On the upside, though, I can’t think of any way that works as a metaphor for anything in the e-book world…
Wow, Quinn. I’ll pass on this insidery stuff to my past and present truck drivin’ relatives and see what they have to say. I hope all’s well. Happy holidays. I’m in hog heaven down here. A nice change of pace, and, of course, having survived to ovesee the Adelphia installation, I’ve got broadband as well. – David
Research about consumer behavior and preferences revealed that people’s height in the car/SUV/truck had a lot to do with their perceptions of safety/confidence.
From the driver’s standpoint, he seemed safe and in control, while to you it seemed unnerving.
I can’t say whether independent truckdrivers are more dangerous, but I suspect having a sense of ownership in one’s own truck might make a driver less caution.

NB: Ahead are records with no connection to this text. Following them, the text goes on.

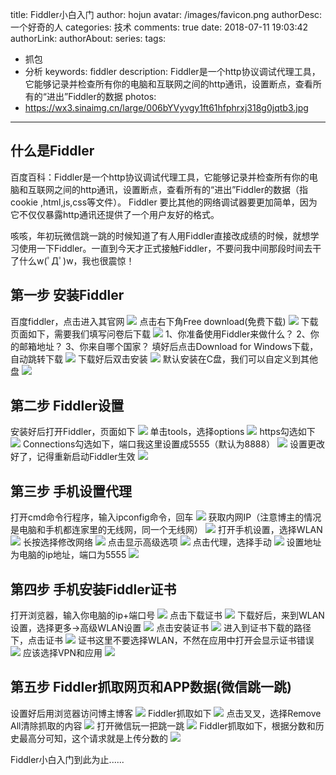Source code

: title: Fiddler小白入门
author: hojun
avatar: /images/favicon.png
authorDesc: 一个好奇的人
categories: 技术
comments: true
date: 2018-07-11 19:03:42
authorLink:
authorAbout:
series:
tags:
 - 抓包
 - 分析
keywords: fiddler
description: Fiddler是一个http协议调试代理工具，它能够记录并检查所有你的电脑和互联网之间的http通讯，设置断点，查看所有的“进出”Fiddler的数据
photos:
 - https://wx3.sinaimg.cn/large/006bYVyvgy1ft61hfphrxj318g0jqtb3.jpg
---
## 什么是Fiddler
百度百科：Fiddler是一个http协议调试代理工具，它能够记录并检查所有你的电脑和互联网之间的http通讯，设置断点，查看所有的“进出”Fiddler的数据（指  cookie  ,html,js,css等文件）。 Fiddler 要比其他的网络调试器要更加简单，因为它不仅仅暴露http通讯还提供了一个用户友好的格式。

咳咳，年初玩微信跳一跳的时候知道了有人用Fiddler直接改成绩的时候，就想学习使用一下Fiddler。一直到今天才正式接触Fiddler，不要问我中间那段时间去干了什么w(ﾟДﾟ)w，我也很震惊！

## 第一步 安装Fiddler
百度fiddler，点击进入其官网
![](https://wx2.sinaimg.cn/large/006bYVyvgy1ft61hf0klpj30mk0dt74n.jpg)
点击右下角Free download(免费下载)
![](https://wx3.sinaimg.cn/large/006bYVyvgy1ft61hfphrxj318g0jqtb3.jpg)
下载页面如下，需要我们填写问卷后下载
![](https://wx3.sinaimg.cn/large/006bYVyvgy1ft61hg9o48j311l0jiglq.jpg)
1、你准备使用Fiddler来做什么？ 2、你的邮箱地址？ 3、你来自哪个国家？
填好后点击Download for Windows下载，自动跳转下载
![](https://wx3.sinaimg.cn/large/006bYVyvgy1ft61hgx164j31270m9t8z.jpg)
下载好后双击安装
![](https://wx4.sinaimg.cn/large/006bYVyvgy1ft61h8ca7zj30bu0840th.jpg)
默认安装在C盘，我们可以自定义到其他盘
![](https://wx3.sinaimg.cn/large/006bYVyvgy1ft61h8wheoj30bu08474i.jpg)

## 第二步 Fiddler设置

安装好后打开Fiddler，页面如下
![](https://wx4.sinaimg.cn/large/006bYVyvgy1ft61hbckokj310b0lcmzm.jpg)
单击tools，选择options
![](https://wx1.sinaimg.cn/large/006bYVyvgy1ft61hbtvnnj31080lcaal.jpg)
https勾选如下
![](https://wx1.sinaimg.cn/large/006bYVyvgy1ft61hci0i1j30fi0aggll.jpg)
Connections勾选如下，端口我这里设置成5555（默认为8888）
![](https://wx4.sinaimg.cn/large/006bYVyvgy1ft61hd38cej30fi0agmx6.jpg)
设置更改好了，记得重新启动Fiddler生效
![](https://wx4.sinaimg.cn/large/006bYVyvgy1ft61hbckokj310b0lcmzm.jpg)

## 第三步 手机设置代理

打开cmd命令行程序，输入ipconfig命令，回车
![](https://wx3.sinaimg.cn/large/006bYVyvgy1ft61hds9znj30ra0e9q3d.jpg)
获取内网IP（注意博主的情况是电脑和手机都连家里的无线网，同一个无线网）
![](https://wx4.sinaimg.cn/large/006bYVyvgy1ft61heez82j30r80e7jsr.jpg)
打开手机设置，选择WLAN
![](https://wx1.sinaimg.cn/large/006bYVyvgy1ft5vhlve9jj30go0qogn0.jpg)
长按选择修改网络
![](https://wx3.sinaimg.cn/large/006bYVyvgy1ft5vhj6kctj30go0qoabh.jpg)
点击显示高级选项
![](https://wx3.sinaimg.cn/large/006bYVyvgy1ft5vhldw3xj30go0qo75a.jpg)
点击代理，选择手动
![](https://wx4.sinaimg.cn/large/006bYVyvgy1ft5vhmqredj30go0qojsk.jpg)
设置地址为电脑的ip地址，端口为5555
![](https://wx4.sinaimg.cn/large/006bYVyvgy1ft5vhn61kej30go0qoab8.jpg)

## 第四步 手机安装Fiddler证书

打开浏览器，输入你电脑的ip+端口号
![](https://wx2.sinaimg.cn/large/006bYVyvgy1ft5vhi2bgwj30go0qomxj.jpg)
点击下载证书
![](https://wx1.sinaimg.cn/large/006bYVyvgy1ft5vhkxprsj30go0qodge.jpg)
下载好后，来到WLAN设置，选择更多->高级WLAN设置
![](https://wx1.sinaimg.cn/large/006bYVyvgy1ft5vhkh40nj30go0qo75p.jpg)
点击安装证书
![](https://wx2.sinaimg.cn/large/006bYVyvgy1ft5vho68qfj30go0qo0tq.jpg)
进入到证书下载的路径下，点击证书
![](https://wx1.sinaimg.cn/large/006bYVyvgy1ft5vhnp52oj30go0qodg0.jpg)
证书这里不要选择WLAN，不然在应用中打开会显示证书错误
![](https://wx1.sinaimg.cn/large/006bYVyvgy1ft5vhhkxbnj30go0qogmf.jpg)
应该选择VPN和应用
![](https://wx3.sinaimg.cn/large/006bYVyvgy1ft5vhjwkqhj30go0qot9j.jpg)

## 第五步 Fiddler抓取网页和APP数据(微信跳一跳)

设置好后用浏览器访问博主博客
![](https://wx4.sinaimg.cn/large/006bYVyvgy1ft5vhimg6oj30go0qogn6.jpg)
Fiddler抓取如下
![](https://wx4.sinaimg.cn/large/006bYVyvgy1ft61hau6r1j310a0lcmz3.jpg)
点击叉叉，选择Remove All清除抓取的内容
![](https://wx3.sinaimg.cn/large/006bYVyvgy1ft61ha990pj310a0lc0ub.jpg)
打开微信玩一把跳一跳
![](https://wx3.sinaimg.cn/large/006bYVyvgy1ft5vhmbbu8j30go0qowex.jpg)
Fiddler抓取如下，根据分数和历史最高分可知，这个请求就是上传分数的
![](https://wx2.sinaimg.cn/large/006bYVyvgy1ft61h9l210j31070lcmxz.jpg)

Fiddler小白入门到此为止......
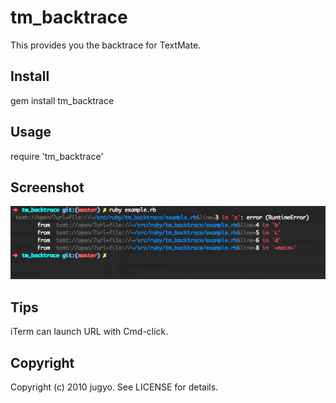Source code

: tm_backtrace
====

This provides you the backtrace for TextMate.

Install
----

  gem install tm_backtrace

Usage
----

  require 'tm_backtrace'

Screenshot
----

![screenshot.png](https://github.com/jugyo/tm_backtrace/raw/4d20355a507adacf838a08ac200474ef931bf141/screenshot.png)

Tips
----

iTerm can launch URL with Cmd-click.

Copyright
----

Copyright (c) 2010 jugyo. See LICENSE for details.
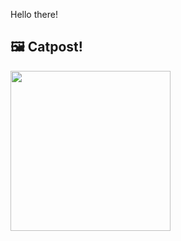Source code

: Hello there!



## 🖼️ Catpost!

<sub>
    <img src="https://cdn2.thecatapi.com/images/ZSV_8HqoS.jpg" height="256">
</sub>

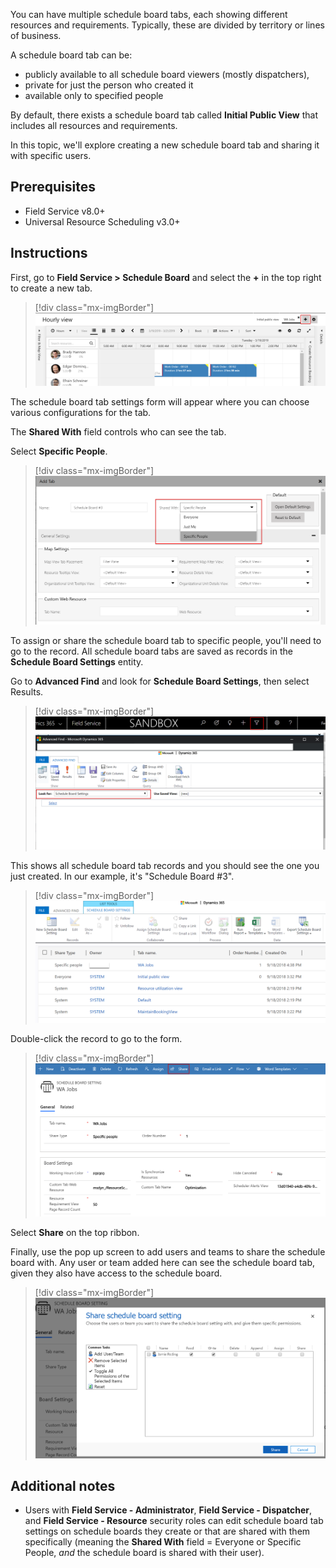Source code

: You can have multiple schedule board tabs, each showing different resources and requirements. Typically, these are divided by territory or lines of business.

A schedule board tab can be:

- publicly available to all schedule board viewers (mostly dispatchers), 
- private for just the person who created it
- available only to specified people

By default, there exists a schedule board tab called **Initial Public View** that includes all resources and requirements. 

In this topic, we'll explore creating a new schedule board tab and sharing it with specific users.

## Prerequisites

- Field Service v8.0+
- Universal Resource Scheduling v3.0+

## Instructions

First, go to **Field Service > Schedule Board** and select the **+** in the top right to create a new tab.

> [!div class="mx-imgBorder"]
> ![Screenshot of creating a new schedule board tab](../field-service/media/schedule-board-create-tab.png)


The schedule board tab settings form will appear where you can choose various configurations for the tab. 

The **Shared With** field controls who can see the tab. 

Select **Specific People**.


> [!div class="mx-imgBorder"]
> ![Screenshot of assigning a shared with option](../field-service/media/schedule-board-shared-with.png)

To assign or share the schedule board tab to specific people, you'll need to go to the record. All schedule board tabs are saved as records in the **Schedule Board Settings** entity.

Go to **Advanced Find** and look for **Schedule Board Settings**, then select Results.

> [!div class="mx-imgBorder"]
> ![Screenshot of finding schedule board settings in advanced find](../field-service/media/schedule-board-settings-advanced-find.png)


This shows all schedule board tab records and you should see the one you just created. In our example, it's "Schedule Board #3".


> [!div class="mx-imgBorder"]
> ![Screenshot of advanced find results showing all schedule board tabs](../field-service/media/schedule-board-settings-advanced-find-results.png)


Double-click the record to go to the form. 


> [!div class="mx-imgBorder"]
> ![Screenshot of the share button for a specific schedule board setting](../field-service/media/schedule-board-share.png)

Select **Share** on the top ribbon.


Finally, use the pop up screen to add users and teams to share the schedule board with. Any user or team added here can see the schedule board tab, given they also have access to the schedule board.

> [!div class="mx-imgBorder"]
> ![Screenshot of choosing users and teams to share the schedule baord with](../field-service/media/schedule-board-share-permissions.png)

## Additional notes

- Users with **Field Service - Administrator**, **Field Service - Dispatcher**, and **Field Service - Resource** security roles can edit schedule board tab settings on schedule boards they create or that are shared with them specifically (meaning the **Shared With** field = Everyone or Specific People, *and* the schedule board is shared with their user).


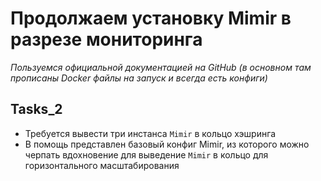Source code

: # Продолжаем установку Mimir в разрезе мониторинга

_Пользуемся официальной документацией на GitHub (в основном там прописаны Docker файлы на запуск и всегда есть конфиги)_

## Tasks_2

- Требуется вывести три инстанса `Mimir` в кольцо хэшринга
- В помощь представлен базовый конфиг Mimir, из которого можно черпать вдохновение для выведение `Mimir` в кольцо для горизонтального масштабирования
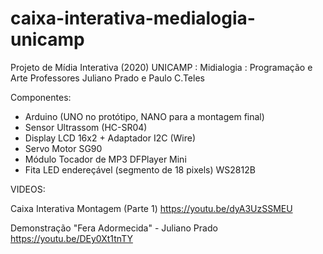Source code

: # caixa-interativa-medialogia-unicamp
Projeto de Mídia Interativa (2020)
UNICAMP : Midialogia : Programação e Arte
Professores Juliano Prado e Paulo C.Teles 

Componentes: 
- Arduino (UNO no protótipo, NANO para a montagem final) 
- Sensor Ultrassom (HC-SR04) 
- Display LCD 16x2 + Adaptador I2C (Wire) 
- Servo Motor SG90 
- Módulo Tocador de MP3 DFPlayer Mini 
- Fita LED endereçável (segmento de 18 pixels) WS2812B


VIDEOS:

Caixa Interativa Montagem (Parte 1)
https://youtu.be/dyA3UzSSMEU

Demonstração "Fera Adormecida" - Juliano Prado
https://youtu.be/DEy0Xt1tnTY
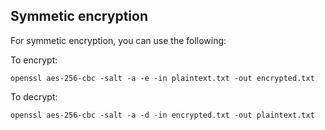 ## Symmetic encryption

For symmetic encryption, you can use the following:

To encrypt:

    openssl aes-256-cbc -salt -a -e -in plaintext.txt -out encrypted.txt

To decrypt:

    openssl aes-256-cbc -salt -a -d -in encrypted.txt -out plaintext.txt
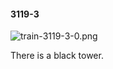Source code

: #### 3119-3
![train-3119-3-0.png](https://github.com/lil-lab/nlvr/raw/master/nlvr/train/images/14/train-3119-3-0.png "train-3119-3-0.png")

There is a black tower.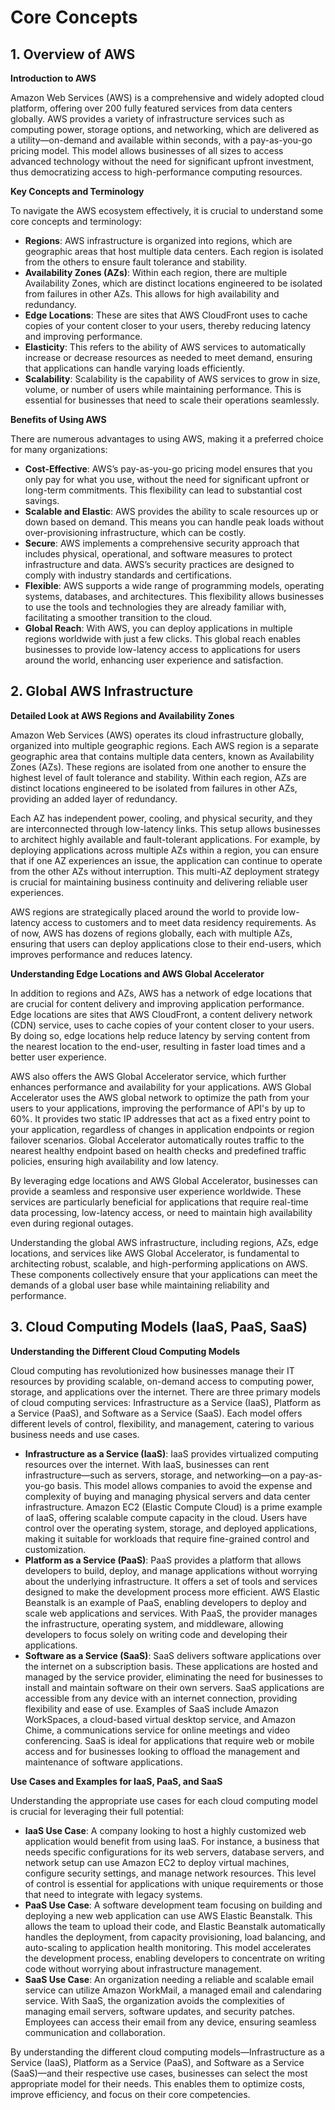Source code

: # Core Concepts

## 1. Overview of AWS

**Introduction to AWS**

Amazon Web Services (AWS) is a comprehensive and widely adopted cloud platform, offering over 200 fully featured services from data centers globally. AWS provides a variety of infrastructure services such as computing power, storage options, and networking, which are delivered as a utility—on-demand and available within seconds, with a pay-as-you-go pricing model. This model allows businesses of all sizes to access advanced technology without the need for significant upfront investment, thus democratizing access to high-performance computing resources.

**Key Concepts and Terminology**

To navigate the AWS ecosystem effectively, it is crucial to understand some core concepts and terminology:

- **Regions**: AWS infrastructure is organized into regions, which are geographic areas that host multiple data centers. Each region is isolated from the others to ensure fault tolerance and stability.
- **Availability Zones (AZs)**: Within each region, there are multiple Availability Zones, which are distinct locations engineered to be isolated from failures in other AZs. This allows for high availability and redundancy.
- **Edge Locations**: These are sites that AWS CloudFront uses to cache copies of your content closer to your users, thereby reducing latency and improving performance.
- **Elasticity**: This refers to the ability of AWS services to automatically increase or decrease resources as needed to meet demand, ensuring that applications can handle varying loads efficiently.
- **Scalability**: Scalability is the capability of AWS services to grow in size, volume, or number of users while maintaining performance. This is essential for businesses that need to scale their operations seamlessly.

**Benefits of Using AWS**

There are numerous advantages to using AWS, making it a preferred choice for many organizations:

- **Cost-Effective**: AWS’s pay-as-you-go pricing model ensures that you only pay for what you use, without the need for significant upfront or long-term commitments. This flexibility can lead to substantial cost savings.
- **Scalable and Elastic**: AWS provides the ability to scale resources up or down based on demand. This means you can handle peak loads without over-provisioning infrastructure, which can be costly.
- **Secure**: AWS implements a comprehensive security approach that includes physical, operational, and software measures to protect infrastructure and data. AWS’s security practices are designed to comply with industry standards and certifications.
- **Flexible**: AWS supports a wide range of programming models, operating systems, databases, and architectures. This flexibility allows businesses to use the tools and technologies they are already familiar with, facilitating a smoother transition to the cloud.
- **Global Reach**: With AWS, you can deploy applications in multiple regions worldwide with just a few clicks. This global reach enables businesses to provide low-latency access to applications for users around the world, enhancing user experience and satisfaction.

## 2. Global AWS Infrastructure

**Detailed Look at AWS Regions and Availability Zones**

Amazon Web Services (AWS) operates its cloud infrastructure globally, organized into multiple geographic regions. Each AWS region is a separate geographic area that contains multiple data centers, known as Availability Zones (AZs). These regions are isolated from one another to ensure the highest level of fault tolerance and stability. Within each region, AZs are distinct locations engineered to be isolated from failures in other AZs, providing an added layer of redundancy.

Each AZ has independent power, cooling, and physical security, and they are interconnected through low-latency links. This setup allows businesses to architect highly available and fault-tolerant applications. For example, by deploying applications across multiple AZs within a region, you can ensure that if one AZ experiences an issue, the application can continue to operate from the other AZs without interruption. This multi-AZ deployment strategy is crucial for maintaining business continuity and delivering reliable user experiences.

AWS regions are strategically placed around the world to provide low-latency access to customers and to meet data residency requirements. As of now, AWS has dozens of regions globally, each with multiple AZs, ensuring that users can deploy applications close to their end-users, which improves performance and reduces latency.

**Understanding Edge Locations and AWS Global Accelerator**

In addition to regions and AZs, AWS has a network of edge locations that are crucial for content delivery and improving application performance. Edge locations are sites that AWS CloudFront, a content delivery network (CDN) service, uses to cache copies of your content closer to your users. By doing so, edge locations help reduce latency by serving content from the nearest location to the end-user, resulting in faster load times and a better user experience.

AWS also offers the AWS Global Accelerator service, which further enhances performance and availability for your applications. AWS Global Accelerator uses the AWS global network to optimize the path from your users to your applications, improving the performance of API's by up to 60%. It provides two static IP addresses that act as a fixed entry point to your application, regardless of changes in application endpoints or region failover scenarios. Global Accelerator automatically routes traffic to the nearest healthy endpoint based on health checks and predefined traffic policies, ensuring high availability and low latency.

By leveraging edge locations and AWS Global Accelerator, businesses can provide a seamless and responsive user experience worldwide. These services are particularly beneficial for applications that require real-time data processing, low-latency access, or need to maintain high availability even during regional outages.

Understanding the global AWS infrastructure, including regions, AZs, edge locations, and services like AWS Global Accelerator, is fundamental to architecting robust, scalable, and high-performing applications on AWS. These components collectively ensure that your applications can meet the demands of a global user base while maintaining reliability and performance.

## 3. Cloud Computing Models (IaaS, PaaS, SaaS)

**Understanding the Different Cloud Computing Models**

Cloud computing has revolutionized how businesses manage their IT resources by providing scalable, on-demand access to computing power, storage, and applications over the internet. There are three primary models of cloud computing services: Infrastructure as a Service (IaaS), Platform as a Service (PaaS), and Software as a Service (SaaS). Each model offers different levels of control, flexibility, and management, catering to various business needs and use cases.

- **Infrastructure as a Service (IaaS)**: IaaS provides virtualized computing resources over the internet. With IaaS, businesses can rent infrastructure—such as servers, storage, and networking—on a pay-as-you-go basis. This model allows companies to avoid the expense and complexity of buying and managing physical servers and data center infrastructure. Amazon EC2 (Elastic Compute Cloud) is a prime example of IaaS, offering scalable compute capacity in the cloud. Users have control over the operating system, storage, and deployed applications, making it suitable for workloads that require fine-grained control and customization.
- **Platform as a Service (PaaS)**: PaaS provides a platform that allows developers to build, deploy, and manage applications without worrying about the underlying infrastructure. It offers a set of tools and services designed to make the development process more efficient. AWS Elastic Beanstalk is an example of PaaS, enabling developers to deploy and scale web applications and services. With PaaS, the provider manages the infrastructure, operating system, and middleware, allowing developers to focus solely on writing code and developing their applications.
- **Software as a Service (SaaS)**: SaaS delivers software applications over the internet on a subscription basis. These applications are hosted and managed by the service provider, eliminating the need for businesses to install and maintain software on their own servers. SaaS applications are accessible from any device with an internet connection, providing flexibility and ease of use. Examples of SaaS include Amazon WorkSpaces, a cloud-based virtual desktop service, and Amazon Chime, a communications service for online meetings and video conferencing. SaaS is ideal for applications that require web or mobile access and for businesses looking to offload the management and maintenance of software applications.

**Use Cases and Examples for IaaS, PaaS, and SaaS**

Understanding the appropriate use cases for each cloud computing model is crucial for leveraging their full potential:

- **IaaS Use Case**: A company looking to host a highly customized web application would benefit from using IaaS. For instance, a business that needs specific configurations for its web servers, database servers, and network setup can use Amazon EC2 to deploy virtual machines, configure security settings, and manage network resources. This level of control is essential for applications with unique requirements or those that need to integrate with legacy systems.
- **PaaS Use Case**: A software development team focusing on building and deploying a new web application can use AWS Elastic Beanstalk. This allows the team to upload their code, and Elastic Beanstalk automatically handles the deployment, from capacity provisioning, load balancing, and auto-scaling to application health monitoring. This model accelerates the development process, enabling developers to concentrate on writing code without worrying about infrastructure management.
- **SaaS Use Case**: An organization needing a reliable and scalable email service can utilize Amazon WorkMail, a managed email and calendaring service. With SaaS, the organization avoids the complexities of managing email servers, software updates, and security patches. Employees can access their email from any device, ensuring seamless communication and collaboration.

By understanding the different cloud computing models—Infrastructure as a Service (IaaS), Platform as a Service (PaaS), and Software as a Service (SaaS)—and their respective use cases, businesses can select the most appropriate model for their needs. This enables them to optimize costs, improve efficiency, and focus on their core competencies.
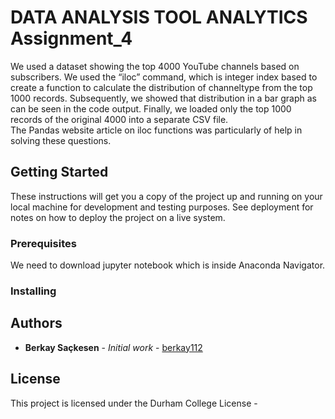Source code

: # DATA ANALYSIS TOOL ANALYTICS Assignment_4

We used a dataset showing the top 4000 YouTube channels based on subscribers. We used the “iloc” command, which is integer index based to create a function to calculate the distribution of channeltype from the top 1000 records. 
Subsequently, we showed that distribution in a bar graph as can be seen in the code output.
Finally, we loaded only the top 1000 records of the original 4000 into a separate CSV file.  
The Pandas website article on iloc functions was particularly of help in solving these questions. 


## Getting Started

These instructions will get you a copy of the project up and running on your local machine for development and testing purposes. See deployment for notes on how to deploy the project on a live system.

### Prerequisites

We need to download jupyter notebook which is inside Anaconda Navigator.


### Installing





## Authors

* **Berkay Saçkesen** - *Initial work* - [berkay112](https://github.com/berkay112)


## License

This project is licensed under the Durham College License -



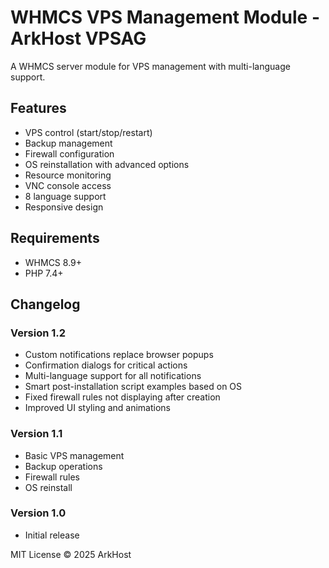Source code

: # WHMCS VPS Management Module - ArkHost VPSAG

A WHMCS server module for VPS management with multi-language support.

## Features

- VPS control (start/stop/restart)
- Backup management
- Firewall configuration
- OS reinstallation with advanced options
- Resource monitoring
- VNC console access
- 8 language support
- Responsive design

## Requirements

- WHMCS 8.9+
- PHP 7.4+


## Changelog

### Version 1.2
- Custom notifications replace browser popups
- Confirmation dialogs for critical actions
- Multi-language support for all notifications
- Smart post-installation script examples based on OS
- Fixed firewall rules not displaying after creation
- Improved UI styling and animations

### Version 1.1
- Basic VPS management
- Backup operations
- Firewall rules
- OS reinstall

### Version 1.0
- Initial release


MIT License
© 2025 ArkHost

Glad you’re back in one piece!
Thanks, Robert. I, too, am glad that Carly and I made it. Your theory about ownership seems reasonable. I wouldn’t trust that SOB even with a scooter
What a wide-reaching morass of assumptions and assertions. Only a fool would stir his foot in horse shit and call it soup. You are right in that you are not an expert, but having an opinion must be sufficient by your measure.
I do not consider my self an expert in the trucking industry, but I do have over 23 years in this field. I’m willing to bet that your Monster, as you put it, was not an independent O/O. For those of us that have worked for decades to achieve this, we have alot more to consider than just getting from point A to point B as fast as the truck will go. Most one truck operators actually travel well under the speed limit in order to conserve fuel. At today’s fuel prices, a 1mpg increase in fuel economy translates into 15,000 dollars per year more in an operators pocket. With my equipment, driving 55mph versus 70mph equals roughly $30K in my pocket anually. I have not even touched on the other factors(liability, safety, govt. watchdogs, etc.) I’m sorry you had what you feel to be an unsafe experience with a driver, but I’m willing to bet he/she was an employee of a cut rate company, not a true pro.
Big thanks for speaking up with your own perspective. Whether the man was independent or with a company, he was still a monster driving a monster. Trucking badly needs more regulation. Perhaps some of the copyright lawyers can take a little time off to devote to trucking
– David
What ever happened to slower traffic keep right? If you can pull into a rest area for a nap then you can damn sure pull into the right lane to let a truck get through. If you dont know if it is safe then maybe you should not be on the road. Everything you own was most likely on a truck at least once. Show some respect and stay the hell out of our way. That truck driver made his presence known to you, and you still held him up. He did not touch your car, and just because you cant see the road definitely does not mean he cannot. You are driving a 1988 Honda. The windshield is most likely pitted which dramaticly reduces visability. I can go on and on but quit your cry babying, deal with it or ride the damn bus.
Wow, what a scary situation. This guy should not have been driving!
Agree with Gary N on this. Most reputable companies need to keep up with the regulations relating to driver training.